Un viaggio catartico e riparatore. È il coinvolgente cammino laico, non privo di riflessi di spiritualità, che intraprende il pensionato Harold Fry, personaggio uscito dalla penna della britannica Rachel Joyce e sagomato sullo schermo dal Premio Oscar Jim Broadbent. Parliamo del film “L’imprevedibile viaggio di Harold Fry” diretto da Hettie Macdonald (“Normal People”), una storia di finzione dagli ancoraggi profondamente realistici, un racconto che scandaglia le tonalità livide della sofferenza umana facendole virare verso i colori della fiducia. Una storia poetica, che fa bene al cuore. Su Netflix è disponibile la terza parte di “Lupin”, serie francese di impianto giallo con inserti brillanti creata da George Kay. Sette nuovi episodi dedicati alle avventure del ladro gentiluomo Assane Diop, nuovamente tallonato da polizia e nemici di lungo corso. Protagonista un sempre convincente Omar Sy, affiancato da Ludivine Sagnier, Antoine Gouy e Soufiane Guerrab. Il punto Cnvf-Sir
“L’imprevedibile viaggio di Harold Fry” (Cinema, dal 5 ottobre)

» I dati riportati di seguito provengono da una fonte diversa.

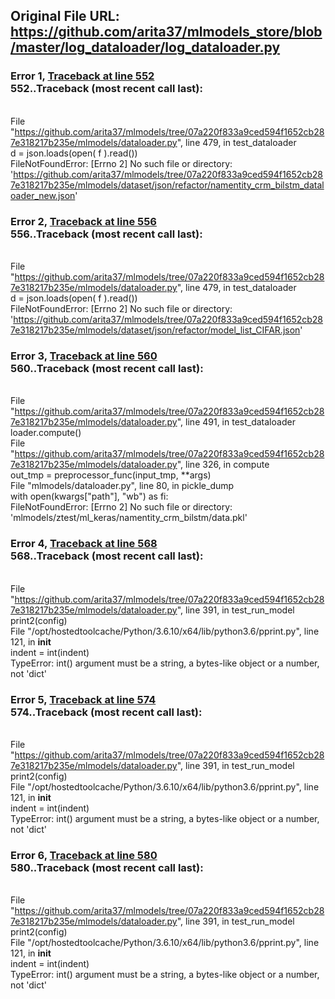 ## Original File URL: https://github.com/arita37/mlmodels_store/blob/master/log_dataloader/log_dataloader.py


### Error 1, [Traceback at line 552](https://github.com/arita37/mlmodels_store/blob/master/log_dataloader/log_dataloader.py#L552)<br />552..Traceback (most recent call last):
<br />  File "https://github.com/arita37/mlmodels/tree/07a220f833a9ced594f1652cb287e318217b235e/mlmodels/dataloader.py", line 479, in test_dataloader
<br />    d = json.loads(open( f ).read())
<br />FileNotFoundError: [Errno 2] No such file or directory: 'https://github.com/arita37/mlmodels/tree/07a220f833a9ced594f1652cb287e318217b235e/mlmodels/dataset/json/refactor/namentity_crm_bilstm_dataloader_new.json'



### Error 2, [Traceback at line 556](https://github.com/arita37/mlmodels_store/blob/master/log_dataloader/log_dataloader.py#L556)<br />556..Traceback (most recent call last):
<br />  File "https://github.com/arita37/mlmodels/tree/07a220f833a9ced594f1652cb287e318217b235e/mlmodels/dataloader.py", line 479, in test_dataloader
<br />    d = json.loads(open( f ).read())
<br />FileNotFoundError: [Errno 2] No such file or directory: 'https://github.com/arita37/mlmodels/tree/07a220f833a9ced594f1652cb287e318217b235e/mlmodels/dataset/json/refactor/model_list_CIFAR.json'



### Error 3, [Traceback at line 560](https://github.com/arita37/mlmodels_store/blob/master/log_dataloader/log_dataloader.py#L560)<br />560..Traceback (most recent call last):
<br />  File "https://github.com/arita37/mlmodels/tree/07a220f833a9ced594f1652cb287e318217b235e/mlmodels/dataloader.py", line 491, in test_dataloader
<br />    loader.compute()
<br />  File "https://github.com/arita37/mlmodels/tree/07a220f833a9ced594f1652cb287e318217b235e/mlmodels/dataloader.py", line 326, in compute
<br />    out_tmp = preprocessor_func(input_tmp, **args)
<br />  File "mlmodels/dataloader.py", line 80, in pickle_dump
<br />    with open(kwargs["path"], "wb") as fi:
<br />FileNotFoundError: [Errno 2] No such file or directory: 'mlmodels/ztest/ml_keras/namentity_crm_bilstm/data.pkl'



### Error 4, [Traceback at line 568](https://github.com/arita37/mlmodels_store/blob/master/log_dataloader/log_dataloader.py#L568)<br />568..Traceback (most recent call last):
<br />  File "https://github.com/arita37/mlmodels/tree/07a220f833a9ced594f1652cb287e318217b235e/mlmodels/dataloader.py", line 391, in test_run_model
<br />    print2(config)
<br />  File "/opt/hostedtoolcache/Python/3.6.10/x64/lib/python3.6/pprint.py", line 121, in __init__
<br />    indent = int(indent)
<br />TypeError: int() argument must be a string, a bytes-like object or a number, not 'dict'



### Error 5, [Traceback at line 574](https://github.com/arita37/mlmodels_store/blob/master/log_dataloader/log_dataloader.py#L574)<br />574..Traceback (most recent call last):
<br />  File "https://github.com/arita37/mlmodels/tree/07a220f833a9ced594f1652cb287e318217b235e/mlmodels/dataloader.py", line 391, in test_run_model
<br />    print2(config)
<br />  File "/opt/hostedtoolcache/Python/3.6.10/x64/lib/python3.6/pprint.py", line 121, in __init__
<br />    indent = int(indent)
<br />TypeError: int() argument must be a string, a bytes-like object or a number, not 'dict'



### Error 6, [Traceback at line 580](https://github.com/arita37/mlmodels_store/blob/master/log_dataloader/log_dataloader.py#L580)<br />580..Traceback (most recent call last):
<br />  File "https://github.com/arita37/mlmodels/tree/07a220f833a9ced594f1652cb287e318217b235e/mlmodels/dataloader.py", line 391, in test_run_model
<br />    print2(config)
<br />  File "/opt/hostedtoolcache/Python/3.6.10/x64/lib/python3.6/pprint.py", line 121, in __init__
<br />    indent = int(indent)
<br />TypeError: int() argument must be a string, a bytes-like object or a number, not 'dict'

“Quando ho letto l’incredibile romanzo di Rachel Joyce, ne sono stata immediatamente affascinata. Rachel affronta i temi del lutto, della perdita, del senso di colpa e della cura. Credo che Harold sia un eroe straordinario, con il suo coraggioso salto nell’ignoto dimostra che è possibile guarire attraverso un atto di fede”. Sono le parole della regista Hettie Macdonald – tra i suoi lavori le serie “Normal People” e “Casa Howard” –, che ben introducono il film “L’imprevedibile viaggio di Harold Fry”, nei cinema con Bim dal 5 ottobre. Protagonisti il Premio Oscar Jim Broadbent (“Moulin Rouge!”, “Iris”, “Il ritratto del Duca”) e Penelope Wilton (“Downton Abbey”, “After Life”). A firmare la sceneggiatura è sempre la scrittrice Joyce.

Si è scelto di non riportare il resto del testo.